* [TASK INSTRUCTIONS]
Every line below that has "sequence" in it should be copied.

* [ENTRIES PROVIDED]
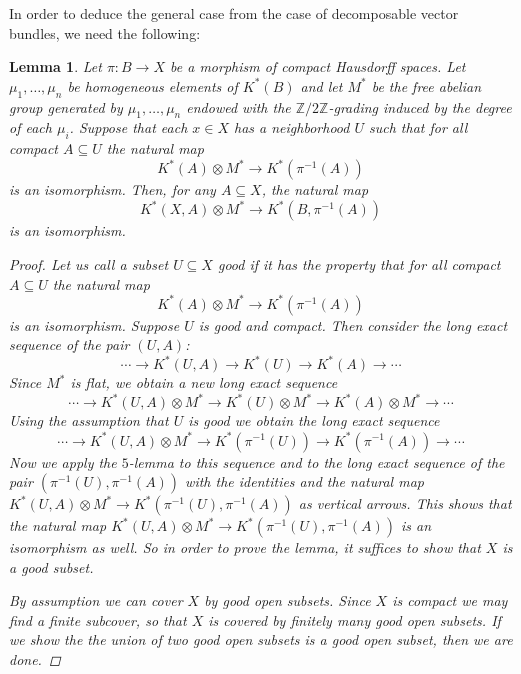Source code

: \documentclass[12pt,a4paper]{amsart}
\theoremstyle{plain}
\newtheorem{lm}[thm]{Lemma}
\theoremstyle{definition}
\theoremstyle{remark}
\begin{document}
In order to deduce the general case from the case of decomposable vector bundles, we need the following:

\begin{lm}\label{lm:lerayhirsch}
  Let $\pi \colon B \to X$ be a morphism of compact Hausdorff spaces.
  Let $\mu_{1}, \ldots, \mu_{n}$ be homogeneous elements of $K^{*}(B)$ and let $M^{*}$ be the free abelian group generated by $\mu_{1}, \ldots, \mu_{n}$ endowed with the $\mathbb{Z}/2\mathbb{Z}$-grading induced by the degree of each $\mu_{i}$.
  Suppose that each $x \in X$ has a neighborhood $U$ such that for all compact $A \subseteq U$ the natural map
  \[ K^{*}(A) \otimes M^{*} \to K^{*}(\pi^{-1}(A)) \]
  is an isomorphism.
  Then, for any $A \subseteq X$, the natural map
  \[ K^{*}(X,A) \otimes M^{*} \to K^{*}(B, \pi^{-1}(A)) \]
  is an isomorphism.
  
  \begin{proof}
    Let us call a subset $U \subseteq X$ \textit{good} if it has the property that for all compact $A \subseteq U$ the natural map
    \[ K^{*}(A) \otimes M^{*} \to K^{*}(\pi^{-1}(A)) \]
    is an isomorphism.
    Suppose $U$ is good and compact.
    Then consider the long exact sequence of the pair $(U,A)$:
    \[ \cdots \to K^{*}(U,A) \to K^{*}(U) \to K^{*}(A) \to \cdots \]
    Since $M^{*}$ is flat, we obtain a new long exact sequence
    \[ \cdots \to K^{*}(U,A) \otimes M^{*} \to K^{*}(U) \otimes M^{*} \to K^{*}(A) \otimes M^{*} \to \cdots \]
    Using the assumption that $U$ is good we obtain the long exact sequence
    \[ \cdots \to K^{*}(U, A) \otimes M^{*} \to K^{*}(\pi^{-1}(U)) \to K^{*}(\pi^{-1}(A)) \to \cdots \]
    Now we apply the $5$-lemma to this sequence and to the long exact sequence of the pair $(\pi^{-1}(U), \pi^{-1}(A))$ with the identities and the natural map $K^{*}(U,A) \otimes M^{*} \to K^{*}(\pi^{-1}(U), \pi^{-1}(A))$ as vertical arrows.
    This shows that the natural map $K^{*}(U,A) \otimes M^{*} \to K^{*}(\pi^{-1}(U), \pi^{-1}(A))$ is an isomorphism as well.
    So in order to prove the lemma, it suffices to show that $X$ is a good subset.

    By assumption we can cover $X$ by good open subsets.
    Since $X$ is compact we may find a finite subcover, so that $X$ is covered by finitely many good open subsets.
    If we show the the union of two good open subsets is a good open subset, then we are done.


\end{proof}
\end{lm}
\end{document}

* [EXPECTED ANSWER]
    Then consider the long exact sequence of the pair $(U,A)$:
    Since $M^{*}$ is flat, we obtain a new long exact sequence
    Using the assumption that $U$ is good we obtain the long exact sequence
    Now we apply the $5$-lemma to this sequence and to the long exact sequence of the pair $(\pi^{-1}(U), \pi^{-1}(A))$ with the identities and the natural map $K^{*}(U,A) \otimes M^{*} \to K^{*}(\pi^{-1}(U), \pi^{-1}(A))$ as vertical arrows.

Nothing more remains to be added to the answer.